In the video, directed by Edd Griles, Lauper plays a young. women leaving her lover in the middle of the night to go back home to her mother. Coincidentally, Wolff, Lauper’s then-boyfriend, her mother, and her brother appear in the video, along with the late wrestling star Captain Lou Albano, who also appeared as Lauper’s father in the “Girls Just Want to Have Fun.” Albano appears as a cook in “Time After Time” with portions of the video shot at the now-defunct Tom’s Diner in Roxbury, NY, and in front of Betty’s Department Store in Wharton, NJ.

“It was important to me that we were natural and human in the video,” said Lauper, who is also seen watching the 1936 film The Garden of Allah, starring Marlene Dietrich in the video. “I wanted to convey somebody who walked her own path and did not always get along with everyone and did not always marry the guy.”

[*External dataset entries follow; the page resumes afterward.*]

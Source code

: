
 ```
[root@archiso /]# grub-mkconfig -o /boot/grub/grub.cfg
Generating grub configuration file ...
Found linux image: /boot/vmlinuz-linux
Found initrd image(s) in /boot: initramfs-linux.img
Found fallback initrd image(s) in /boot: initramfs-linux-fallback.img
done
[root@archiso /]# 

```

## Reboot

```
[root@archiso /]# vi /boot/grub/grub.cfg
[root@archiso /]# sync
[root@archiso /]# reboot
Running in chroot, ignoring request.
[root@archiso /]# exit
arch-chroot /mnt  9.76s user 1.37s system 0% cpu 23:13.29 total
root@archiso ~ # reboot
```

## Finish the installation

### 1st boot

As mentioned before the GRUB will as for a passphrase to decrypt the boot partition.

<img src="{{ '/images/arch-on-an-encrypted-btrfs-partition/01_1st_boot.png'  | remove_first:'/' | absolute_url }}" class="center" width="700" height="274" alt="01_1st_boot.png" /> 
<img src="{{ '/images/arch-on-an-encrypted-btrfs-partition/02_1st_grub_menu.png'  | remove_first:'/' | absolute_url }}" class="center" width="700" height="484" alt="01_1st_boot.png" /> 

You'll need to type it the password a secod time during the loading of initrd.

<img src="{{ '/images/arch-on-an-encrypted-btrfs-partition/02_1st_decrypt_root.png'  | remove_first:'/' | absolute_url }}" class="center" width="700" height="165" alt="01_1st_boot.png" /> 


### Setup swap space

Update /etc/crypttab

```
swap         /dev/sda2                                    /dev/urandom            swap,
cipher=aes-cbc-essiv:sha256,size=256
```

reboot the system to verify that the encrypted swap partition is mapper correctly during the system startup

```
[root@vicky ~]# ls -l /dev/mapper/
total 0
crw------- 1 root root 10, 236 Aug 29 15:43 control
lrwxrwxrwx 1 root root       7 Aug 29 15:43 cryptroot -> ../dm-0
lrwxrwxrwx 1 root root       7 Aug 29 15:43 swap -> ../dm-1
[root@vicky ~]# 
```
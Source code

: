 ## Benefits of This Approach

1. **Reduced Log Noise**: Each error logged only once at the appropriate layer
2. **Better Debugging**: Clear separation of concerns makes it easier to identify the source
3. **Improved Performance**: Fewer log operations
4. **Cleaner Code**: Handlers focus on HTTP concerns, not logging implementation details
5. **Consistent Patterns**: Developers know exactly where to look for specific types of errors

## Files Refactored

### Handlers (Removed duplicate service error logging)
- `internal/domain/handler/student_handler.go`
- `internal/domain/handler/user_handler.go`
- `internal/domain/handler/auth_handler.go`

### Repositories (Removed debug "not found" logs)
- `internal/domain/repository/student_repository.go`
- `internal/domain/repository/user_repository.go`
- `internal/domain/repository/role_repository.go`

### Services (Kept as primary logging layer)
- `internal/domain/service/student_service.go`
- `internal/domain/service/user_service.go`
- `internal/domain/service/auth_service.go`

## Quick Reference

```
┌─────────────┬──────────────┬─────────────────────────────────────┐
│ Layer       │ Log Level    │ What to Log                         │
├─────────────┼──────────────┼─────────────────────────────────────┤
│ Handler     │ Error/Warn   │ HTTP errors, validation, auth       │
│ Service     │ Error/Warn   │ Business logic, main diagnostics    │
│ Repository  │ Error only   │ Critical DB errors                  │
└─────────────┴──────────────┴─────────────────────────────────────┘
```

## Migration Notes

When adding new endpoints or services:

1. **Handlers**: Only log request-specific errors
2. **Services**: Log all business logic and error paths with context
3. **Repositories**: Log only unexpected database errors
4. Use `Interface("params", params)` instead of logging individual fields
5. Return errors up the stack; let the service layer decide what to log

Willie Nelson Covers “Time After Time”

Throughout the decades, “Time After Time” has been covered by dozens of artists across genres, including Barry Manilow, Miles Davis, Matchbox Twenty, Boyz II Men, Paul Anka, and even Willie Nelson on his 2002 covers album The Great Divide.

Still a Mystery

“There’s a mystery to this song,” said Hyman around the meaning of “Time After Time.” He added, “It’s a bittersweet song… and there’s a darker side and then there’s an uplifting side, but it’s not a happy song. It’s a hopeful song, but I think that’s life. It’s hard to write love songs without being overly ‘oh I love you forever,’ or it’s a breakup song ‘I never want to see you again’ and it’s an angry, bitter song.”

He adds, “I think that’s what’s touching people and continues to. For me, the best songs are the ones with a bit of mystery in them. You don’t really quite know what’s going on there.”

Spritual Experience

Though it’s “mysterious” to Hyman, “Time After Time” has more spiritual meaning for Lauper. “It’s really about testing love,” she said. “If you love somebody you’re there… whatever happens, you’re there. I think that is what grabbed people and the fact that there were real moments of humanity in it.”

Lauper adds, “The melody was catchy and hypnotic. The rhythm was hynoptic. My vocal was hynoptic. If you’re writing something and you put something very real in it then someone listening is going to feel something very real.”